The basket was still lying there in the mud at four that afternoon when Joost Cats climbed down from the bony back of Donder, his purblind nag, and smoothed the seat of his sweat-soaked and tumultuous pantaloons. He’d spent the morning in Van Wartville, mediating yet another dispute between Hackaliah Crane and Reinier Oothouse — this time over the disposition of a lean, slack-bellied sow the Yankee had caught rooting up his seed onions — after which he’d hurried home with a pair of Jan Pieterse’s best Ferose stockings for Neeltje on her birthday. As he led the wheezing nag into the barn, thinking of how Reinier Oothouse, in his cups, had gone down on his knees before the Yankee and pleaded for the sow’s life like a father pleading for his child (“Don’t kill her, don’t hurt my little Speelgoed, she didn’t mean it, never been naughty before, anything, I’ll pay anything you ask”), his two youngest burst from the house, arms and legs churning, faces lit with the joy of disaster. “Vader! Vader!” they cried in breathless piping unison, “Neeltje’s gone!”

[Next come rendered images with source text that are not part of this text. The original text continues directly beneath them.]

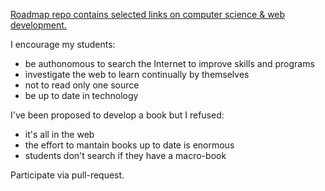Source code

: [Roadmap repo contains selected links on computer science & web development.](content/index.md)

I encourage my students:
- be authonomous to search the Internet to improve skills and programs
- investigate the web to learn continually by themselves
- not to read only one source
- be up to date in technology

I've been proposed to develop a book but I refused: 
- it's all in the web
- the effort to mantain books up to date is enormous
- students don't search if they have a macro-book

Participate via pull-request.
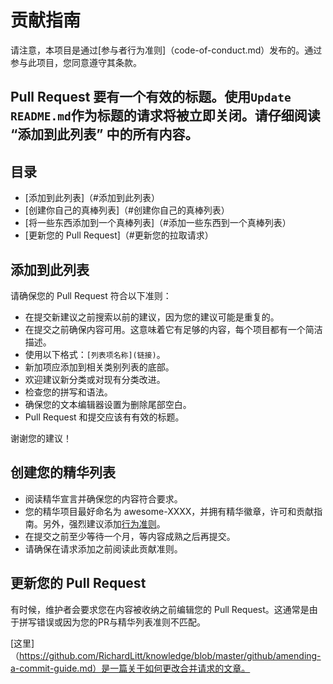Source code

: # 贡献指南
请注意，本项目是通过[参与者行为准则]（code-of-conduct.md）发布的。通过参与此项目，您同意遵守其条款。

## Pull Request 要有一个有效的标题。使用`Update README.md`作为标题的请求将被立即关闭。请仔细阅读 “添加到此列表” 中的所有内容。

## 目录

- [添加到此列表]（#添加到此列表）
- [创建你自己的真棒列表]（#创建你自己的真棒列表）
- [将一些东西添加到一个真棒列表]（#添加一些东西到一个真棒列表）
- [更新您的 Pull Request]（#更新您的拉取请求）

## 添加到此列表

请确保您的 Pull Request 符合以下准则：

- 在提交新建议之前搜索以前的建议，因为您的建议可能是重复的。
- 在提交之前确保内容可用。这意味着它有足够的内容，每个项目都有一个简洁描述。
- 使用以下格式：`[列表项名称](链接)`。
- 新加项应添加到相关类别列表的底部。
- 欢迎建议新分类或对现有分类改进。
- 检查您的拼写和语法。
- 确保您的文本编辑器设置为删除尾部空白。
- Pull Request 和提交应该有有效的标题。

谢谢您的建议！

## 创建您的精华列表
- 阅读精华宣言并确保您的内容符合要求。
- 您的精华项目最好命名为 awesome-XXXX，并拥有精华徽章，许可和贡献指南。另外，强烈建议添加[行为准则](https://www.contributor-covenant.org/zh-cn/version/1/4/code-of-conduct)。 
- 在提交之前至少等待一个月，等内容成熟之后再提交。
- 请确保在请求添加之前阅读此贡献准则。

## 更新您的 Pull Request
有时候，维护者会要求您在内容被收纳之前编辑您的 Pull Request。这通常是由于拼写错误或因为您的PR与精华列表准则不匹配。

[这里]（https://github.com/RichardLitt/knowledge/blob/master/github/amending-a-commit-guide.md）是一篇关于如何更改合并请求的文章。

Gone? What were they talking about? Gone? But in the next instant he saw his wife at the door, saw the look on her face and knew it was true.
Together, led by the fluttering Trijintje and intoxicated Ans, they rounded the corner of the barn to hover over the spilled basket, the tracked and muddy earth, the shattered eggs. “Was it Indians?” Ans shouted. “Did they kidnap her and make her their white squaw?”
Bent like a sickle and stroking his puff of chin hair, Joost tried to picture it — naked red devils slipping from the weeds to bludgeon his defenseless little Neeltje, a rough hand cuffed over her mouth, the stinking hut and moldering furs, the queue of greasy randy braves jostling at the door. … “When?” he murmured, turning to his wife.
Geesje Cats was a dour woman, hipless, fleshless, wasted, a woman who bore only daughters and wore her troubles at the corners of her mouth. “This morning,” she said, her eyes stung with dread. “It was Trijintje — she found it, the basket. We called and called.”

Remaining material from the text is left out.